An intimate moment—not
Everything has gone horribly wrong somehow. Everything but Navigator and Guardian, that is.
It has been a really strange week. Monday I had a film crew following me around instructing me to just “act normal.” OK, I’ll get right on that. It’s for a documentary on diabetes care, specifically on how technology can help bridge care gaps in rural settings.

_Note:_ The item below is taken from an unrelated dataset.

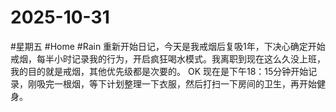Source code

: # 2025-10-31
#星期五 #Home  #Rain 
重新开始日记，今天是我戒烟后复吸1年，下决心确定开始戒烟，每半小时记录我的行为，开启疯狂喝水模式。我离职到现在这么久没上班，我的目的就是戒烟，其他优先级都是次要的。
OK 现在是下午18：15分钟开始记录，刚吸完一根烟，等下计划整理一下衣服，然后打扫一下房间的卫生，再开始健身。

A worthy cause, but it evolved from “can we interview you?” to “can we film you in action?” It turned out OK, but it was a bit embarrassing be the focus of so much attention. Pardon the pun, my blood sugar is in the 50s as I write this, so my IQ is not far behind.
We drove though a blizzard getting home last night after a drug-rep dinner. Families usually can’t come to these things, but we both work for diabetes care centers now, so we were both able to go. Winter hasn’t quite given up yet. It was nearly midnight by the time everyone was settled down and Deb had a chance to get her “Bejeweled” fix on the computer.
Deb fell asleep on the living room couch with Rio. That’s pretty much the daily status quo. At some point in the night she migrates, as when I wake up she’s usually with me. Today it was closer to dawn, I guess, because I was in that nether land between wake and sleep when she slipped under the covers and snuggled up for warmth. Her skin cool to the touch.
I absentmindedly stroke her skin to warm her up and in the process wake myself up more. Her shoulders tense, I rub them gently, and more asleep than awake she makes contented Mmmmmmmmmm noises. Of course being male my first instinct is to try and turn this situation to my advantage. Of course being a nice guy and knowing she’s been short on sleep…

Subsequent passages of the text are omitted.